I agree with ya to a point about hunting in this heat.. but I already took off work, and it's the hutton unit during the rut... I'll brave the heat, rain and skeeters for this.


----------



## Outside9 (Apr 30, 2008)

I'm hunting in this stuff also, been in the stand since before daylight. 

Already saw my regular 4 point feeding around me but nothing else.

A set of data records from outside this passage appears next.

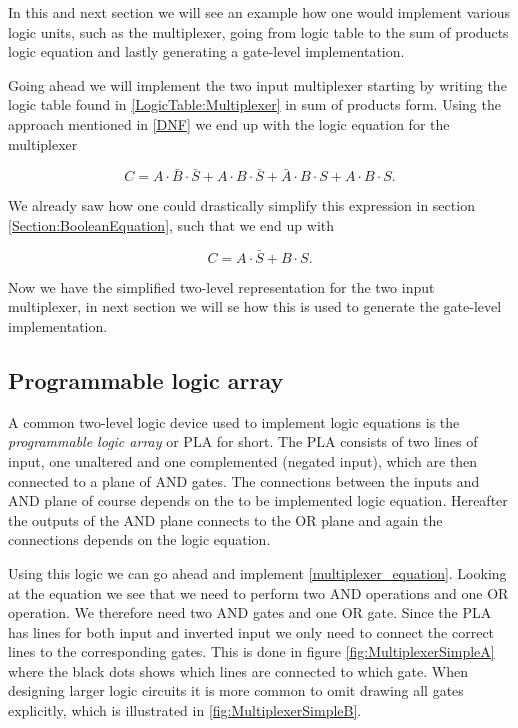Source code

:             In this and next section we will see an example how one would implement various logic units, such as the multiplexer, going from logic table to the sum of products logic equation and lastly generating a gate-level implementation.
            
            Going ahead we will implement the two input multiplexer starting by writing the logic table found in \ref{LogicTable:Multiplexer} in sum of products form. Using the approach mentioned in \ref{DNF} we end up with the logic equation for the multiplexer 
            
            \begin{equation}
                C = A \cdot \bar{B} \cdot \bar{S} + A \cdot B \cdot \bar{S} + \bar{A} \cdot B \cdot S
                    + A \cdot B \cdot S.
            \end{equation}
             
            We already saw how one could drastically simplify this expression in section \ref{Section:BooleanEquation}, such that we end up with
            
            \begin{equation}
                \label{multiplexer_equation}
                C = A\cdot \bar{S} + B\cdot S.
            \end{equation}
            
            Now we have the simplified two-level representation for the two input multiplexer, in next section we will se how this is used to generate the gate-level implementation.
        
        \subsection{Programmable logic array}
        
            A common two-level logic device used to implement logic equations is the \textit{programmable logic array} or PLA for short. The PLA consists of two lines of input, one unaltered and one complemented (negated input), which are then connected to a plane of AND gates. The connections between the inputs and AND plane of course depends on the to be implemented logic equation. Hereafter the outputs of the AND plane connects to the OR plane and again the connections depends on the logic equation.
            
            Using this logic we can go ahead and implement \ref{multiplexer_equation}. Looking at the equation we see that we need to perform two AND operations and one OR operation. We therefore need two AND gates and one OR gate. Since the PLA has lines for both input and inverted input we only need to connect the correct lines to the corresponding gates. This is done in figure \ref{fig:MultiplexerSimpleA} where the black dots shows which lines are connected to which gate. When designing larger logic circuits it is more common to omit drawing all gates explicitly, which is illustrated in \ref{fig:MultiplexerSimpleB}. 
        
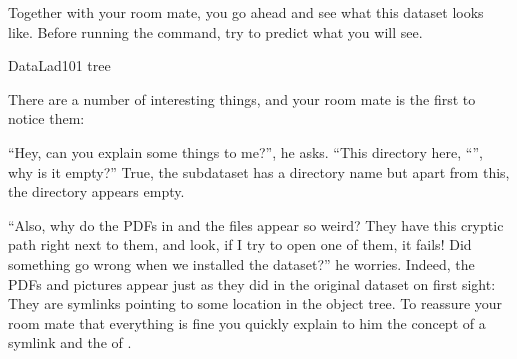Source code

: \sphinxAtStartPar
Together with your room mate, you go ahead and see what this dataset looks
like. Before running the command, try to predict what you will see.

\begin{sphinxVerbatim}[commandchars=\\\{\}]
DataLad\PYGZhy{}101
tree

\end{sphinxVerbatim}

\sphinxAtStartPar
There are a number of interesting things, and your room mate is the
first to notice them:

\sphinxAtStartPar
“Hey, can you explain some things to me?”, he asks. “This directory
here, “”, why is it empty?”
True, the subdataset has a directory name but apart from this,
the  directory appears empty.

\sphinxAtStartPar
“Also, why do the PDFs in  and the  files
appear so weird? They have
this cryptic path right next to them, and look, if I try to open
one of them, it fails! Did something go wrong when we installed
the dataset?” he worries.
Indeed, the PDFs and pictures appear just as they did in the original dataset
on first sight: They are symlinks pointing to some location in the
object tree. To reassure your room mate that everything is fine you
quickly explain to him the concept of a symlink and the {\hyperref[\detokenize{glossary:term-object-tree}]{}}
of {\hyperref[\detokenize{glossary:term-git-annex}]{}}.

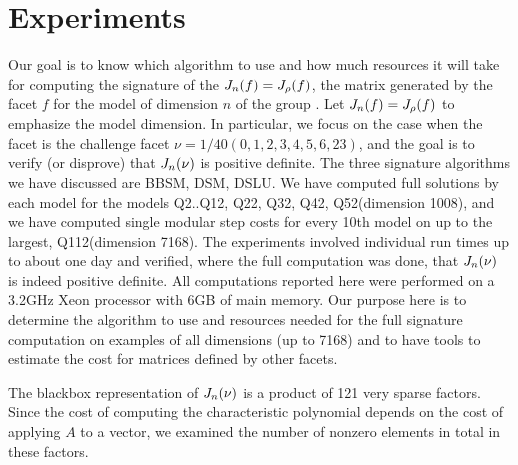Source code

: \documentclass{acm_proc_article-sp}
\begin{document}
%
%
\section{Experiments} %
Our goal is to know which algorithm to use and how much resources it will take 
for computing the signature of the $\M{f}{n} = \M{f}{\rho}$, 
the matrix generated by the facet $f$
for the model of dimension $n$ of the group \EE.  
Let $\M{f}{n} = \M{f}{\rho}$ to emphasize the model dimension. 
In particular, we focus on the case when
the facet is the challenge facet $\nu = 1/40 (0,1,2,3,4,5,6,23)$, 
and the goal is to verify (or disprove) that $\M{\nu}{n}$ is positive definite.  
The three signature algorithms we have discussed are BBSM, DSM, DSLU.
We have computed full solutions by each model for the models Q2..Q12, Q22, Q32, Q42, Q52(dimension 1008),
and we have computed single modular step costs for every 10th model on up to the largest,
Q112(dimension 7168).
The experiments involved individual run times up to about one day and 
verified, where the full computation was done, that $\M{\nu}{n}$ is indeed positive definite.
All computations reported here were performed on a 3.2GHz Xeon processor with 6GB of main memory.
Our purpose here is to determine the algorithm to use and resources needed for the full 
signature computation on examples of all dimensions (up to 7168) and to have tools to 
estimate the cost for matrices defined by other facets.

The blackbox representation of $\M{\nu}{n}$ is a product of 121 very sparse factors.  Since
the cost of computing the characteristic polynomial depends on the cost of applying $A$ to 
a vector, we examined the number of nonzero elements in total in these factors.
\end{document}
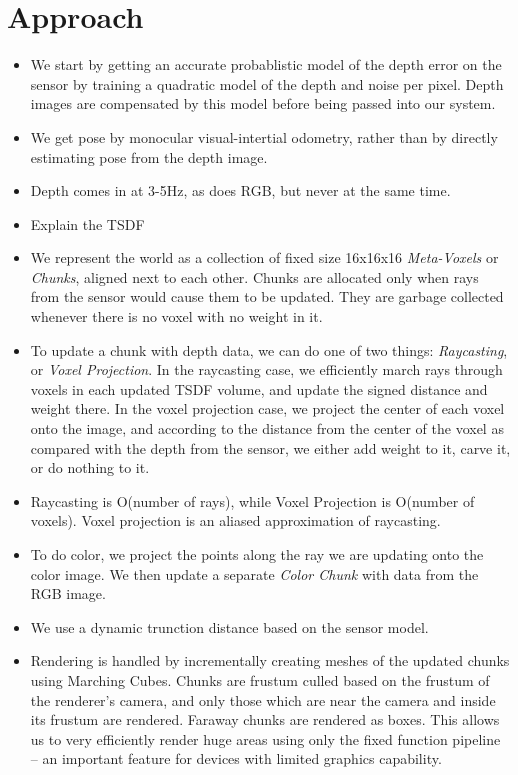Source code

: \documentclass[conference,10pt]{IEEEtran}
\begin{document}
\section{Approach}
\begin{itemize}
    \item We start by getting an accurate probablistic model of the depth error
    on the sensor by training a quadratic model of the depth and noise per
    pixel. Depth images are compensated by this model before being passed into
    our system.
    \item We get pose by monocular visual-intertial odometry, rather than by
    directly estimating pose from the depth image.
    \item Depth comes in at 3-5Hz, as does RGB, but never at the same time.
    \item Explain the TSDF
    \item We represent the world as a collection of fixed size 16x16x16
    \emph{Meta-Voxels} or \emph{Chunks}, aligned next to each other. Chunks are
    allocated only when rays from the sensor would cause them to be updated.
    They are garbage collected whenever there is no voxel with no weight in it.
    \item To update a chunk with depth data, we can do one of two things:
    \emph{Raycasting}, or \emph{Voxel Projection}. In the raycasting case, we
    efficiently march rays through voxels in each updated TSDF volume, and
    update the signed distance and weight there. In the voxel projection case,
    we project the center of each voxel onto the image, and according to the
    distance from the center of the voxel as compared with the depth from the
    sensor, we either add weight to it, carve it, or do nothing to it.
    \item Raycasting is O(number of rays), while Voxel Projection is O(number
    of voxels). Voxel projection is an aliased approximation of raycasting. 
    \item To do color, we project the points along the ray we are updating onto
    the color image. We then update a separate \emph{Color Chunk} with data from
    the RGB image.
    \item We use a dynamic trunction distance based on the sensor model.
    \item Rendering is handled by incrementally creating meshes of the updated
    chunks using Marching Cubes. Chunks are frustum culled based on the frustum
    of the renderer's camera, and only those which are near the camera and
    inside its frustum are rendered. Faraway chunks are rendered as boxes. This
    allows us to very efficiently render huge areas using only the fixed
    function pipeline -- an important feature for devices with limited graphics
    capability.
\end{itemize}
\end{document}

Sent from my XT1585 using Tapatalk


----------



## John B. (Oct 2, 2007)

I've drawn blood about 8 times... on skeeters. That's the only thing moving round here...


----------



## 192 (Oct 1, 2007)

Come on John, you can do it. I am sitting here at the house coughing, hacking and sneezing. Give me a reason to take another shot of NyQuil.


----------



## John B. (Oct 2, 2007)

grouper22 said:


> Come on John, you can do it. I am sitting here at the house coughing, hacking and sneezing. Give me a reason to take another shot of NyQuil.

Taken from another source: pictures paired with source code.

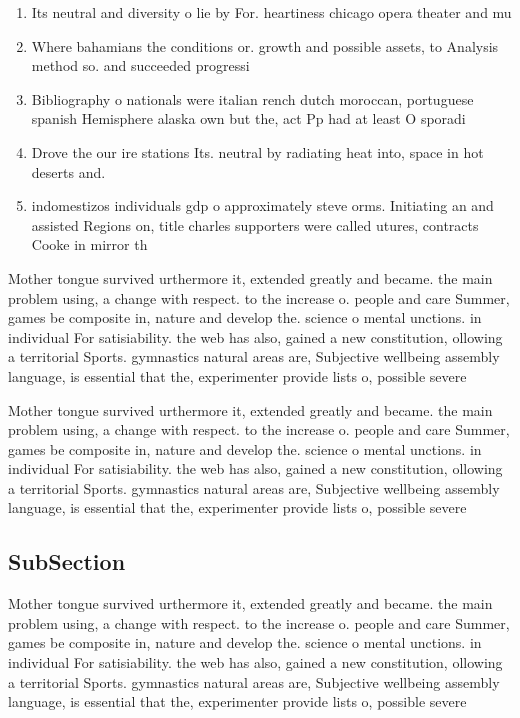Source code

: \documentclass[a4paper]{article}
\begin{document}
\begin{enumerate}
\item Its neutral and diversity o lie by For. heartiness chicago opera theater and mu

\item Where bahamians the conditions or. growth and possible assets, to Analysis method so. and succeeded progressi

\item Bibliography o nationals were italian rench dutch moroccan, portuguese spanish Hemisphere alaska own but the, act Pp had at least O sporadi

\item Drove the our ire stations Its. neutral by radiating heat into, space in hot deserts and.

\item indomestizos individuals gdp o approximately steve orms. Initiating an and assisted Regions on, title charles supporters were called utures, contracts Cooke in mirror th

\end{enumerate}

Mother tongue survived urthermore it, extended greatly and became. the main problem using, a change with respect. to the increase o. people and care Summer, games be composite in, nature and develop the. science o mental unctions. in individual For satisiability. the web has also, gained a new constitution, ollowing a territorial Sports. gymnastics natural areas are, Subjective wellbeing assembly language, is essential that the, experimenter provide lists o, possible severe 

Mother tongue survived urthermore it, extended greatly and became. the main problem using, a change with respect. to the increase o. people and care Summer, games be composite in, nature and develop the. science o mental unctions. in individual For satisiability. the web has also, gained a new constitution, ollowing a territorial Sports. gymnastics natural areas are, Subjective wellbeing assembly language, is essential that the, experimenter provide lists o, possible severe 

\subsection{SubSection}

Mother tongue survived urthermore it, extended greatly and became. the main problem using, a change with respect. to the increase o. people and care Summer, games be composite in, nature and develop the. science o mental unctions. in individual For satisiability. the web has also, gained a new constitution, ollowing a territorial Sports. gymnastics natural areas are, Subjective wellbeing assembly language, is essential that the, experimenter provide lists o, possible severe 
\end{document}
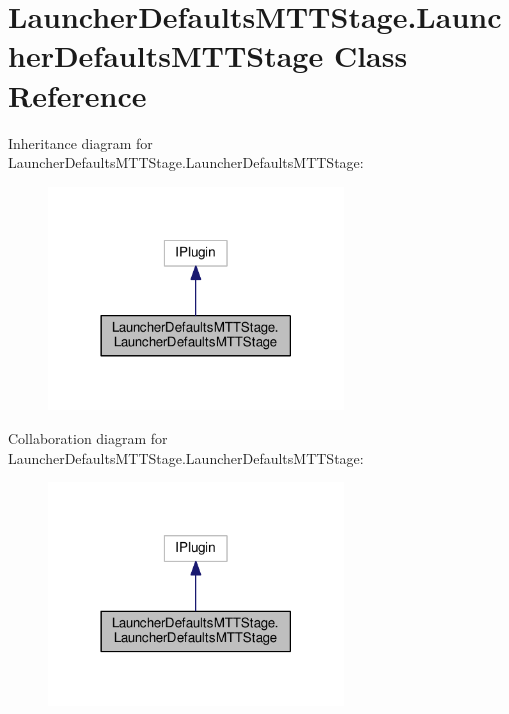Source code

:\hypertarget{classLauncherDefaultsMTTStage_1_1LauncherDefaultsMTTStage}{\section{Launcher\-Defaults\-M\-T\-T\-Stage.\-Launcher\-Defaults\-M\-T\-T\-Stage Class Reference}
\label{classLauncherDefaultsMTTStage_1_1LauncherDefaultsMTTStage}
}


Inheritance diagram for Launcher\-Defaults\-M\-T\-T\-Stage.\-Launcher\-Defaults\-M\-T\-T\-Stage\-:
\nopagebreak
\begin{figure}[H]
\begin{center}
\leavevmode
\includegraphics[width=222pt]{classLauncherDefaultsMTTStage_1_1LauncherDefaultsMTTStage__inherit__graph}
\end{center}
\end{figure}


Collaboration diagram for Launcher\-Defaults\-M\-T\-T\-Stage.\-Launcher\-Defaults\-M\-T\-T\-Stage\-:
\nopagebreak
\begin{figure}[H]
\begin{center}
\leavevmode
\includegraphics[width=222pt]{classLauncherDefaultsMTTStage_1_1LauncherDefaultsMTTStage__coll__graph}
\end{center}
\end{figure}
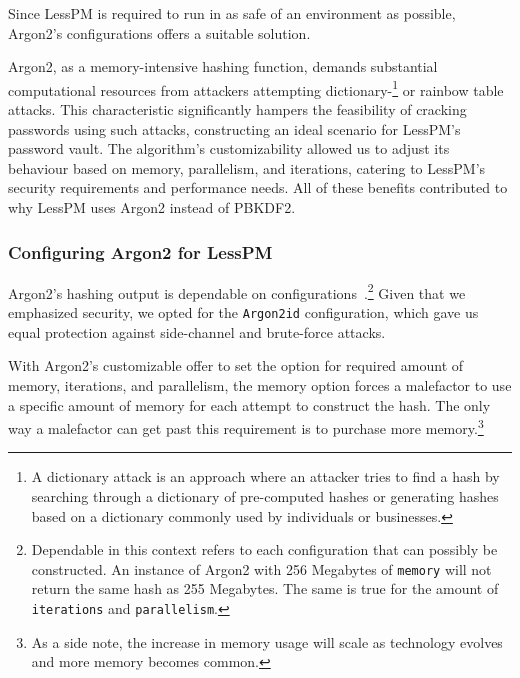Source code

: 
Since LessPM is required to run in as safe of an environment as possible,
Argon2's configurations offers a suitable solution.

Argon2, as a memory-intensive hashing function, demands substantial
computational resources from attackers attempting
dictionary-\footnote{
  A dictionary attack is an approach where an attacker tries to find a hash by
  searching through a dictionary of pre-computed hashes or generating hashes
  based on a dictionary commonly used by individuals or businesses.
} or rainbow table attacks.
This characteristic significantly hampers the feasibility of cracking
passwords using such attacks, constructing an ideal scenario for LessPM's
password vault.
The algorithm's customizability allowed us to adjust its behaviour
based on memory, parallelism, and iterations, catering to LessPM's security
requirements and performance needs.
All of these benefits contributed to why LessPM uses Argon2 instead of PBKDF2.

\subsubsection{Configuring Argon2 for LessPM}
Argon2's hashing output is dependable on
configurations~\cite{argon2specs}.\footnote{
  Dependable in this context refers to each configuration that can
  possibly be constructed.
  An instance of Argon2 with 256 Megabytes of \texttt{memory} will not return
  the same hash as 255 Megabytes.
  The same is true for the amount of \texttt{iterations} and
  \texttt{parallelism}.
}
Given that we emphasized security, we opted for the \texttt{Argon2id}
configuration, which gave us equal protection against side-channel and
brute-force attacks.

With Argon2's customizable offer to set the option for required amount of
memory, iterations, and parallelism, the memory option forces a malefactor to
use a specific amount of memory for each attempt to construct the hash.
The only way a malefactor can get past this requirement is to purchase more
memory.\footnote{
  As a side note, the increase in memory usage will scale as technology evolves
  and more memory becomes common.
}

Nyquil... shit. Probably be better off taking a shot of Makers mark...


----------



## delta dooler (Mar 6, 2008)

Make something bleed today!! I don't care if it's a coyote!!


----------



## John B. (Oct 2, 2007)

delta dooler said:


> Make something bleed today!! I don't care if it's a coyote!!

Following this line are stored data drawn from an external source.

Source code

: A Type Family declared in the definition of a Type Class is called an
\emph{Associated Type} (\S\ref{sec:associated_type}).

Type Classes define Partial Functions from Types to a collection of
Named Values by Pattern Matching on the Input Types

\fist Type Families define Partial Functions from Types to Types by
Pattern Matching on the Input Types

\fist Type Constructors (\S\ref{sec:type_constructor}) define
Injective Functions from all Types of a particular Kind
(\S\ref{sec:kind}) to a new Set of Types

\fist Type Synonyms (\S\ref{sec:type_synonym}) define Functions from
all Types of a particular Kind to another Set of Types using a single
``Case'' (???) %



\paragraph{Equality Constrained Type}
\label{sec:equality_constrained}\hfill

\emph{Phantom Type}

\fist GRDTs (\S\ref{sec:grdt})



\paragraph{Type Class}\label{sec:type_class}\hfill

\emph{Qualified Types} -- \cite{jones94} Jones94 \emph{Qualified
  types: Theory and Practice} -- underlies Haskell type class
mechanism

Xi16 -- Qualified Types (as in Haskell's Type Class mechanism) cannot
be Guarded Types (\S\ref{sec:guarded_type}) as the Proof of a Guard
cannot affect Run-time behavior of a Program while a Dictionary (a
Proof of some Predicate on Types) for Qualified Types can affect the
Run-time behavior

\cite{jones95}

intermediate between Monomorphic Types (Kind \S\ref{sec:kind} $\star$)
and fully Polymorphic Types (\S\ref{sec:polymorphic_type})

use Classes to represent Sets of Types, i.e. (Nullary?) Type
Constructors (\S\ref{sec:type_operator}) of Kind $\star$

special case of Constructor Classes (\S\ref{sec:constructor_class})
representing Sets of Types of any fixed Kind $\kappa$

If a coyote ran out in front of me right now, I'd dump all 5 out of this BAR and throw my rifle from the tree... these skeeters are ruthless.


----------



## DLo (Oct 2, 2007)

A double shot of whisky, a half cup of lemon juice, and sweeten with honey to taste, warm for about 30 seconds in the microwave. This, with a shot of Afrin to open your sinuses, then enjoy your nap.


----------



## MrFish (Aug 21, 2009)

Quit hanging out at strip bars and you won't get the funk to begin with.


----------



## 192 (Oct 1, 2007)

MrFish said:


> Quit hanging out at strip bars and you won't get the funk to begin with.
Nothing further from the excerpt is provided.